** Opening Provided entries block **
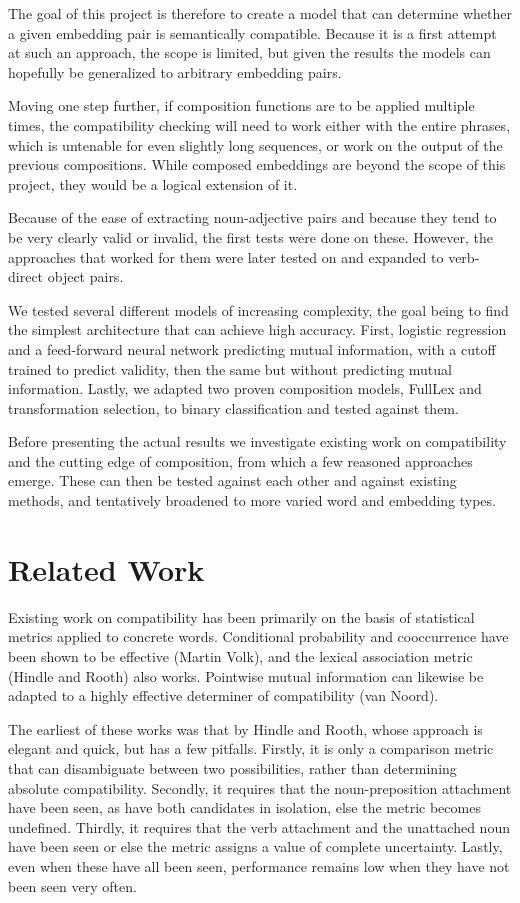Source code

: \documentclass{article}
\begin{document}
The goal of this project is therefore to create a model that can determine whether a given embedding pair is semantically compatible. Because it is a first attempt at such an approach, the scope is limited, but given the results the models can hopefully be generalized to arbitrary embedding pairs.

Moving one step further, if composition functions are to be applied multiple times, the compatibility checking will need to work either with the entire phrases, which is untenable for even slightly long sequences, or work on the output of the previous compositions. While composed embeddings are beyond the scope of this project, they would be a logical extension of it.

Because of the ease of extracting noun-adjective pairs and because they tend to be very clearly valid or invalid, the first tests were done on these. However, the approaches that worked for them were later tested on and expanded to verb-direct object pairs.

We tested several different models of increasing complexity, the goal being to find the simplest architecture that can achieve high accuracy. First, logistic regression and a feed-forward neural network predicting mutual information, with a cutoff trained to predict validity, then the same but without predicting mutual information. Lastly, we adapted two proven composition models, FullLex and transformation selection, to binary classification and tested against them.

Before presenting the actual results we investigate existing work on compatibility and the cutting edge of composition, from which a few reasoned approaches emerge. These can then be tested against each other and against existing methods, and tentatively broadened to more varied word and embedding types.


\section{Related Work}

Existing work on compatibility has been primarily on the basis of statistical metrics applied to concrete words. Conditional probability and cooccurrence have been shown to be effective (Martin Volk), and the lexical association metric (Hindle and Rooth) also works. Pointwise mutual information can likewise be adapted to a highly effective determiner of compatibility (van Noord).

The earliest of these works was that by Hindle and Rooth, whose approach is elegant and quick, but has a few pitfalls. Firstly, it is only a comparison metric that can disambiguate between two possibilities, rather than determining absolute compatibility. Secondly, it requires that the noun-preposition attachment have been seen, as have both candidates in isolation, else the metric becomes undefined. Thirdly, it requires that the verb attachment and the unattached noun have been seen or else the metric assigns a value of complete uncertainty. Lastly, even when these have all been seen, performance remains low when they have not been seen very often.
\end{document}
** Closing Provided entries block **
** Opening Provided entries block **
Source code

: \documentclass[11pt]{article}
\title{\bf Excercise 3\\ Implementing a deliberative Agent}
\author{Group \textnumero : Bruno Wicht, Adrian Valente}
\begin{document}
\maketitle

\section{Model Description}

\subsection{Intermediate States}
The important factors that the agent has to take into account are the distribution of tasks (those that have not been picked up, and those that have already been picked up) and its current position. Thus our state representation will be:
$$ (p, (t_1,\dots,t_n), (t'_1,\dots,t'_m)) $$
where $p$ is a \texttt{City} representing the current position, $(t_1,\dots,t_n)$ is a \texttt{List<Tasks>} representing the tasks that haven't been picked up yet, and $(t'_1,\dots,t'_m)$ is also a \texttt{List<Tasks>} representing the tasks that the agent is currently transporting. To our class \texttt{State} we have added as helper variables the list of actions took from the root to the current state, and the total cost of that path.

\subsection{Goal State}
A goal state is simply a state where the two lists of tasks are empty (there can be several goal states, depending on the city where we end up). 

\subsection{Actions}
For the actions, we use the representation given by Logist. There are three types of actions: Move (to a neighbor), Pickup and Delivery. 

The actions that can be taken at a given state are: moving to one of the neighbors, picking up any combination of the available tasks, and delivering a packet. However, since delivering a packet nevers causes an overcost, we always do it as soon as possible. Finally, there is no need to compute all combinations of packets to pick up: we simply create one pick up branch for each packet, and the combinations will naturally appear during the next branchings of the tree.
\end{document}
** Closing Provided entries block **
** Opening Provided entries block **
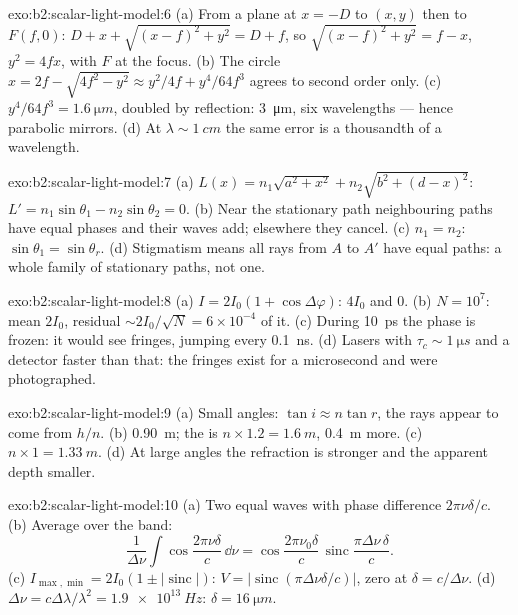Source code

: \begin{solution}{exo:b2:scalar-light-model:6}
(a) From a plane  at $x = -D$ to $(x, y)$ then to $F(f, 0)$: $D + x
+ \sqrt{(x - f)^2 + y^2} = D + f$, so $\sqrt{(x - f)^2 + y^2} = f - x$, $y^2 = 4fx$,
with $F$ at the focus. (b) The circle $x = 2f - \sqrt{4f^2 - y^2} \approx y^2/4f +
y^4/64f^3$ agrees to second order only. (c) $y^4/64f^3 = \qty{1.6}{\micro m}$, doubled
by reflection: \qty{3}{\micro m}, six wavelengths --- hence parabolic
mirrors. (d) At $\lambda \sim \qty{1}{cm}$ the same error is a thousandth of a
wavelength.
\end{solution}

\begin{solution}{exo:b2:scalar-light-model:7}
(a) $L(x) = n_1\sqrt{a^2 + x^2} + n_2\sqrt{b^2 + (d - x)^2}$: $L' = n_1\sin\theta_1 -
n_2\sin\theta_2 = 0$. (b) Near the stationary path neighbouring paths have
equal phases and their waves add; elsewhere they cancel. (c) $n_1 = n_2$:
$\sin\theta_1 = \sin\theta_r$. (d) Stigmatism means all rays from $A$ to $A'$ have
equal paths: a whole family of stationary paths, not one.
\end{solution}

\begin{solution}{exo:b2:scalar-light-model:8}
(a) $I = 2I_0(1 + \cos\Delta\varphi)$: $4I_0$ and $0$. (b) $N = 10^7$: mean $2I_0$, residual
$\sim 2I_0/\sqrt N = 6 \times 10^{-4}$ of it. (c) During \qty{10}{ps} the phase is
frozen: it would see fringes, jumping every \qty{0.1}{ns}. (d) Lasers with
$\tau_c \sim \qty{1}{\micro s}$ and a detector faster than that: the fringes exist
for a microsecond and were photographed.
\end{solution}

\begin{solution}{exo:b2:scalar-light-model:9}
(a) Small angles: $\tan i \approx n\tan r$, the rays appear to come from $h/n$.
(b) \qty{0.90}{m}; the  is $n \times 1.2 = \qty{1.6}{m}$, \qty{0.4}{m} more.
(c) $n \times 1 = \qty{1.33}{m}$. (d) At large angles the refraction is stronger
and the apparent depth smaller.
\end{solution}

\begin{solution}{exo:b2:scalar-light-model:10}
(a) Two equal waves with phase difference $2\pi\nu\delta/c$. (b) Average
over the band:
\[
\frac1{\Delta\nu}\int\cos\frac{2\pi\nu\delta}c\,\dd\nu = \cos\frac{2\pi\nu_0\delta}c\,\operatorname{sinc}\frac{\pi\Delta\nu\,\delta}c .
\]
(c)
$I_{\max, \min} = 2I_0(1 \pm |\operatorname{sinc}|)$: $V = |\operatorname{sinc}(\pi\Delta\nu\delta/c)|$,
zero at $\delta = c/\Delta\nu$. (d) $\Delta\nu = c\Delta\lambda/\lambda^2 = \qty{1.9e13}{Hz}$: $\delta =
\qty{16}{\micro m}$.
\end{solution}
** Closing Provided entries block **
All lines of the material that contain the string "stationary" are to be copied.

**Task result:**
n_2\sin\theta_2 = 0$. (b) Near the stationary path neighbouring paths have
equal paths: a whole family of stationary paths, not one.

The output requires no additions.